Bobby, The Extra We Lost

The Extras. OUR Extras. That’s what Dilly (my daughter-in-law) calls all of the kids who were not our natural born children but who nonetheless lived a substantial percentage of their lives in our house. All three of our own had several friends who became Extras. Over time Beth and I morphed from Mr. (or occasionally Dr.) and Mrs. to Mama and Papi for these kids. Many of them are still very much a part of our lives, reunited with our odd little extended family by weddings, christenings, holidays and the like.

Tragically, one of our favorites is now no longer.

My oldest son Dan and I attended Bobby’s memorial service yesterday afternoon. Bobby was once so close with my two older kids and so comfortable in our home that I vividly remember coming home one day to find him at our kitchen counter doing his homework. All alone. No one else in the house. He lifted his head, smiled his trademark goofy smile and flicked the largest, heaviest bangs in the history of banghood out of his eyes, said “hey Papi”, and went back to his books. Neither one of us thought there was anything remotely odd about it at all. Bobby was not one of the Extras who stayed in touch.

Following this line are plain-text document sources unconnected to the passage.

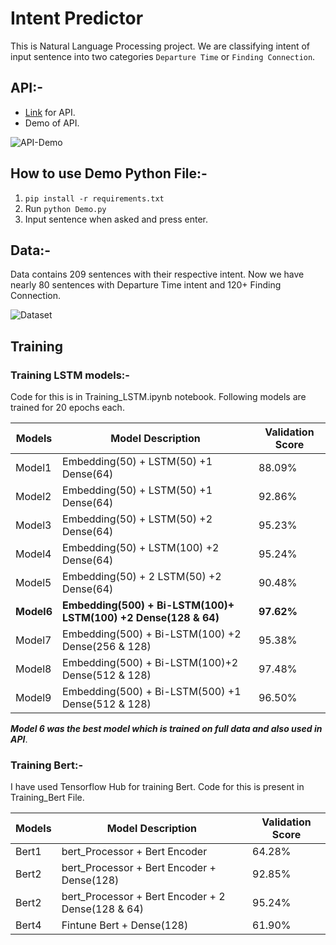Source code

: # Intent Predictor

This is Natural Language Processing project. We are classifying intent of input sentence into two categories `Departure Time` or `Finding Connection`.

## API:-
- [Link](https://intent-predictor.herokuapp.com/) for API.
- Demo of API.

![API-Demo](https://user-images.githubusercontent.com/75840165/127870422-1737baef-3e91-4ff6-b68a-0e5a624089f5.gif)


## How to use Demo Python File:-
1. `pip install -r requirements.txt`
2. Run `python Demo.py`
3. Input sentence when asked and press enter.


## Data:-
Data contains 209 sentences with their respective intent. Now we have nearly 80 sentences with Departure Time intent and 120+ Finding Connection.

![Dataset](https://user-images.githubusercontent.com/75840165/127762650-9ae03b06-04da-4f7b-99f2-2e444be2efe5.png)

## Training 

### Training LSTM models:-
Code for this is in Training_LSTM.ipynb notebook. Following models are trained for 20 epochs each.

| Models  |Model Description                                           |Validation Score|   
|---------|------------------------------------------------------------|----------------| 
| Model1  | Embedding(50) + LSTM(50) +1 Dense(64)                      |    88.09%      |
| Model2  | Embedding(50) + LSTM(50) +1 Dense(64)                      |    92.86%      |       
| Model3  | Embedding(50) + LSTM(50) +2 Dense(64)                      |    95.23%      |    
| Model4  | Embedding(50) + LSTM(100) +2 Dense(64)                     |    95.24%      |     
| Model5  | Embedding(50) + 2 LSTM(50) +2 Dense(64)                    |    90.48%      |    
|**Model6**  | **Embedding(500) + Bi-LSTM(100)+ LSTM(100) +2 Dense(128 & 64)**|    **97.62%**      |       
| Model7  | Embedding(500) + Bi-LSTM(100) +2 Dense(256 & 128)          |    95.38%      |    
| Model8  | Embedding(500) + Bi-LSTM(100)+2 Dense(512 & 128)           |    97.48%      |     
| Model9  | Embedding(500) + Bi-LSTM(500) +1 Dense(512 & 128)          |    96.50%      |    

***Model 6 was the best model which is trained on full data and also used in API***.

### Training Bert:-
I have used Tensorflow Hub for training Bert. Code for this is present in Training_Bert File.

| Models  |Model Description                                           |Validation Score|   
|---------|------------------------------------------------------------|----------------| 
| Bert1   | bert_Processor +  Bert Encoder                             |    64.28%      |
| Bert2   | bert_Processor +  Bert Encoder + Dense(128)                |    92.85%      |
| Bert2   | bert_Processor +  Bert Encoder + 2 Dense(128 & 64)         |    95.24%      |
| Bert4   | Fintune Bert + Dense(128)                                  |    61.90%      |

He drifted away from us as he fell further and further into his addictions and died of an accidental overdose last week.

It’s hard to describe how awkward, how awful the service was yesterday. We recognized almost no one. Dan only knew Bobby’s parents, and I’d never met either one of them. What could I say to them at a time like this? I was really only there for Dan (and by proxy “Lovely Daughter” Megan). There is not a single language in the world that has a word or a name for what we would call a parent who has lost a child. Nothing like “orphan” for the parentless, or widow/widower for the surviving spouse. I’m not sure if either of Bobby’s parents even know that he was our Extra, or knows how much we cared about him once upon a time.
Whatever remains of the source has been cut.